1) Renewables are standing up on their own

The falling cost of renewables around the world is a game changer. Renewables are increasingly competing against fossil fuels on their own merits and without subsidies – for example, in solar in India, onshore wind in Chile, or offshore wind in Germany. 

2) Power markets need a redesign

Going forward, renewables will increasingly be required to offer ‘firm’ power. Governments and regulators will need to redesign power markets so that renewables offer firm, clean and (increasingly) cheap power.

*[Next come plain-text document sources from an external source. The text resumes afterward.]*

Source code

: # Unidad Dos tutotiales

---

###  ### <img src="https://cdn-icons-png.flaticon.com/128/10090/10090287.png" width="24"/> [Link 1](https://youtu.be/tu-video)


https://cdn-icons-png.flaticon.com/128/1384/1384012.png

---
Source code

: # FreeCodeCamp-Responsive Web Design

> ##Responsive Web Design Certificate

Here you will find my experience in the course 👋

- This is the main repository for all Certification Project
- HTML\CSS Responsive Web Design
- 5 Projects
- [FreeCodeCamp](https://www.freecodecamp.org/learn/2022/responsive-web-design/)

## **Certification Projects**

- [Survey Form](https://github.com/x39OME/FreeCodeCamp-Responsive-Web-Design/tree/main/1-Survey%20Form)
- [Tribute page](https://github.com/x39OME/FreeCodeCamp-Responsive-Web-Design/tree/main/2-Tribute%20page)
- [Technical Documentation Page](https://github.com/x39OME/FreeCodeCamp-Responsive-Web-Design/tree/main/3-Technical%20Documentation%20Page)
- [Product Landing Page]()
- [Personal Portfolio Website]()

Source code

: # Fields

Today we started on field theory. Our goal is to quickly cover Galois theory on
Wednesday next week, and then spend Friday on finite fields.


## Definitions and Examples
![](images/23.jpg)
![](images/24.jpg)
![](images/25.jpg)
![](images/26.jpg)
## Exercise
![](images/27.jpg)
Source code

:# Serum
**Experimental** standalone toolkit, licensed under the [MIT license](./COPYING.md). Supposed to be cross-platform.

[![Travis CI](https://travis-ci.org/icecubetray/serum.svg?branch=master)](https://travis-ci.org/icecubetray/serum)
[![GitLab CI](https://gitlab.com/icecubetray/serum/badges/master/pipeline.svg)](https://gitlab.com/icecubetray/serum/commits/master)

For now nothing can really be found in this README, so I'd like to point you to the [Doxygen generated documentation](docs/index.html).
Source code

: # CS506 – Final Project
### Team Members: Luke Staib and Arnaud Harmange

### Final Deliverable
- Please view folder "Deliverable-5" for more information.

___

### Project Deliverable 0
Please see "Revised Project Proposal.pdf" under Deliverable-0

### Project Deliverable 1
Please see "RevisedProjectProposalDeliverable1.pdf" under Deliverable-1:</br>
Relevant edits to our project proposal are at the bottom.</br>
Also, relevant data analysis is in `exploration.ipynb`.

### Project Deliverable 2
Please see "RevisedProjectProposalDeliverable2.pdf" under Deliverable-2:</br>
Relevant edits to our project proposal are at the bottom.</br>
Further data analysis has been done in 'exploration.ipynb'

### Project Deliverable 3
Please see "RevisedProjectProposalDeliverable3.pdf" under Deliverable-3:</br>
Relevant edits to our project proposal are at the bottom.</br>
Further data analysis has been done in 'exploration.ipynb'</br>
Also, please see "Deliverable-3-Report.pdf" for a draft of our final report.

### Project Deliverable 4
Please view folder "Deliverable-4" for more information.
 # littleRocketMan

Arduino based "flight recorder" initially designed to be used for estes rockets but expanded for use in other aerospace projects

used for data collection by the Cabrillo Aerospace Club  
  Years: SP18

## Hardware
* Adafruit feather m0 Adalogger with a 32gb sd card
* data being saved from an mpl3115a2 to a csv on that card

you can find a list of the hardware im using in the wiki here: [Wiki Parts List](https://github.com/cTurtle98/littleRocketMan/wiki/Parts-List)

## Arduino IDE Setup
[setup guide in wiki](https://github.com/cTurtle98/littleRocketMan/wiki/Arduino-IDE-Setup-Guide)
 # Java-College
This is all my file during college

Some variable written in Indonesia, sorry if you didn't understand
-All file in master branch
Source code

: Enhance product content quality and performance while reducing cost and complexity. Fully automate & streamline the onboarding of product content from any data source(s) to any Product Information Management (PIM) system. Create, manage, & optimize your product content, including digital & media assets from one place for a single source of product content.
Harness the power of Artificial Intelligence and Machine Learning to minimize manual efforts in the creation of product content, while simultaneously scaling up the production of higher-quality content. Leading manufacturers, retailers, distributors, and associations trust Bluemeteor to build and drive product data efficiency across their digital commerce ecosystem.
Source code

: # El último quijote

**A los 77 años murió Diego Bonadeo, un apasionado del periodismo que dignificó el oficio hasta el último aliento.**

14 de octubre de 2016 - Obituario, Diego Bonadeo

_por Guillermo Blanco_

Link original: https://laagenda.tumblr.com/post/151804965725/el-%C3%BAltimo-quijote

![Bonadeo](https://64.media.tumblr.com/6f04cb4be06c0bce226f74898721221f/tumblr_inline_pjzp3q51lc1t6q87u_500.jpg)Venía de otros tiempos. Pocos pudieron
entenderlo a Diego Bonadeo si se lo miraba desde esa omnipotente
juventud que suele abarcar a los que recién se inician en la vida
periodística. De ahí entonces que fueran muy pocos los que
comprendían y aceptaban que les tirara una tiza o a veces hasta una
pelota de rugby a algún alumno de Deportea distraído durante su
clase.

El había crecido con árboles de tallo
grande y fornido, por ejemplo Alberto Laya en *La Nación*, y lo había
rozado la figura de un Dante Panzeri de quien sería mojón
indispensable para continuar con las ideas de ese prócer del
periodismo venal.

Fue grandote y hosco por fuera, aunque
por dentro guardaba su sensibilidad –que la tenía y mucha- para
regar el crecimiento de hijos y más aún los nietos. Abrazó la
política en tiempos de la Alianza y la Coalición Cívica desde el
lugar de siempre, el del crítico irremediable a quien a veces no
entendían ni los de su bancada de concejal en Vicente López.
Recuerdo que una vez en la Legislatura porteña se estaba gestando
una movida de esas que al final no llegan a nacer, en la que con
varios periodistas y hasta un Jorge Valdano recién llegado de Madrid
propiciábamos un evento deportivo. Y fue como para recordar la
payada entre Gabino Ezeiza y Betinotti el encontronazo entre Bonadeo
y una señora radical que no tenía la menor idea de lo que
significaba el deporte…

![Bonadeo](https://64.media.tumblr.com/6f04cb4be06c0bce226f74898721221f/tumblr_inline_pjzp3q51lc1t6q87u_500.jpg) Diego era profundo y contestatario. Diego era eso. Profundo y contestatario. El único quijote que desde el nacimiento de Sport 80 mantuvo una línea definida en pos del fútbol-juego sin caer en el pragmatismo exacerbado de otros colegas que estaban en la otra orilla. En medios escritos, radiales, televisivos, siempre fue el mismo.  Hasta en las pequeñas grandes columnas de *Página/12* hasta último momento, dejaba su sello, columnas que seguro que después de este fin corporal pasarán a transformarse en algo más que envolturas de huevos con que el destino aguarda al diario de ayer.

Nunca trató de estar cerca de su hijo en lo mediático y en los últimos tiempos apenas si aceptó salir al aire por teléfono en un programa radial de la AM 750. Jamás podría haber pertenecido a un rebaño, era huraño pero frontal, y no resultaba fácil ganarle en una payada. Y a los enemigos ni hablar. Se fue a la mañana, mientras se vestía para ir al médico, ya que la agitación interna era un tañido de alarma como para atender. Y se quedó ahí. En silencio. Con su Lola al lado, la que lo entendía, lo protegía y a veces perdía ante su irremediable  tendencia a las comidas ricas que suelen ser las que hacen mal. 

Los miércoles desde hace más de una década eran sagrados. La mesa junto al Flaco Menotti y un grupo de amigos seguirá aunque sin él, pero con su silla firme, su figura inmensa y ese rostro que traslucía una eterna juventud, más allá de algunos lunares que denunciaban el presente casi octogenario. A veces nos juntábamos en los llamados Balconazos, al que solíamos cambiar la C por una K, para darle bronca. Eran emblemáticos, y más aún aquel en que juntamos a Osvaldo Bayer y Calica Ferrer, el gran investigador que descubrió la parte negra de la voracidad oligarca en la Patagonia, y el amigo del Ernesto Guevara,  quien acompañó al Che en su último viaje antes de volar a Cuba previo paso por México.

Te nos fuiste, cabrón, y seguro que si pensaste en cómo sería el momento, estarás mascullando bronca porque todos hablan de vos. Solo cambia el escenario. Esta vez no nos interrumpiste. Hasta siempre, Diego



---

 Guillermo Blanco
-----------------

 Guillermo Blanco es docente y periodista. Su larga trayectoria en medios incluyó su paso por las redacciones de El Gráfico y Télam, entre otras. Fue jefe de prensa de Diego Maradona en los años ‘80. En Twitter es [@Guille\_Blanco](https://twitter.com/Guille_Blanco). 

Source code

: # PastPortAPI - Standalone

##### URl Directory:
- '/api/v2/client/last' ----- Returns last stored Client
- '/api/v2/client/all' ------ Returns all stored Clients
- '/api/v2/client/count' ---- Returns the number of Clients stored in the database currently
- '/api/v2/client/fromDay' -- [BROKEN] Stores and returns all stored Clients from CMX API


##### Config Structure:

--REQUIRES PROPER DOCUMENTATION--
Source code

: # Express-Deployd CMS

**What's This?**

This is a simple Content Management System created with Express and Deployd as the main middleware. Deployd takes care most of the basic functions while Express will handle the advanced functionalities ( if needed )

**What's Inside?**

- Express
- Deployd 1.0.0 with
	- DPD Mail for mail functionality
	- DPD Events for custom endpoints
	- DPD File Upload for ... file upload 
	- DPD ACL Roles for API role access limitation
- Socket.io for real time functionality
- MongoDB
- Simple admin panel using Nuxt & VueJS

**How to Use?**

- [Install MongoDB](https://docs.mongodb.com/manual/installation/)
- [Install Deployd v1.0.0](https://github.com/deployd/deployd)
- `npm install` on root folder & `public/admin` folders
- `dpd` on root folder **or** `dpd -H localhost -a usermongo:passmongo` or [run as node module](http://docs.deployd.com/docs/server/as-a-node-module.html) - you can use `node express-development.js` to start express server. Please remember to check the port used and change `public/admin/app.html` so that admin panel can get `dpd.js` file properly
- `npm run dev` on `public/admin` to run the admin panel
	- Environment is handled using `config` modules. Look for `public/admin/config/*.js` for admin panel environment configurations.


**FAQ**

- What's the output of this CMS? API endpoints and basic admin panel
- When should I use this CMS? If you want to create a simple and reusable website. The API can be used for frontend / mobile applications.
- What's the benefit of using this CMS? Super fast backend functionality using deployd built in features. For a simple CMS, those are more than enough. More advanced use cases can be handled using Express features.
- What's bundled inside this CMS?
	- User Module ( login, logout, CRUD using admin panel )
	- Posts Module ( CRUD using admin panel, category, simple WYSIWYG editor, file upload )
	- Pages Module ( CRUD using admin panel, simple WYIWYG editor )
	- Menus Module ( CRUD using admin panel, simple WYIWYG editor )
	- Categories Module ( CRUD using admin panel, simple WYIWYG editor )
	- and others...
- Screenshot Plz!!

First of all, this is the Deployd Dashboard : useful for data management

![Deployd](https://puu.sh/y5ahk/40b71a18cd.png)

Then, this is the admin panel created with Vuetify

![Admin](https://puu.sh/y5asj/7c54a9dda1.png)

Capacity and balancing markets are likely to become more prevalent as a result.

3) Traditional energy sources remain an important part of the global power mix

The flexibility of gas can complement renewables, buying time while governments endeavour to shift away from coal to help reduce global emissions. Even nuclear may have a role to play in some countries, if the costs challenges can be managed. In emerging economies, energy demand continues to grow rapidly, with fossil fuels still on the rise.

4) The US administration’s pro-fossil fuels stance hasn’t had much impact, yet

Despite the announced withdrawal of the US from the Paris climate accord and the administration’s support for coal, energy companies on the ground in the United States haven’t experienced much change. State governments have stepped in to continue to drive sustainable energy sources, supported by falling renewable energy costs.

5) Asia is the energy industry’s 'land of opportunity'

Energy demand continues to rise rapidly in the India and China. This represents huge opportunities for energy investors – both in fossil fuels and low carbon sources of power.

6) The impact of China’s clean energy efforts will ripple around the world

China’s five-year plan for a cleaner environment promises global ramifications as Chinese industries and the billions of people they serve change behaviours. The government has prioritized clean technology, including vehicle electrification. Watch this space!

7) Renewables could provide European customers much-needed energy cost relief

Europe now needs to take advantage of the falling costs of renewables to deliver lower bills for energy users - for businesses and domestic consumers alike.  

8) Brexit may impact energy investment in the UK

While electricity and gas will continue to flow between Great Britain and European Union markets, Brexit has created some regulatory uncertainty for UK investors e.g. those who are considering future interconnectors.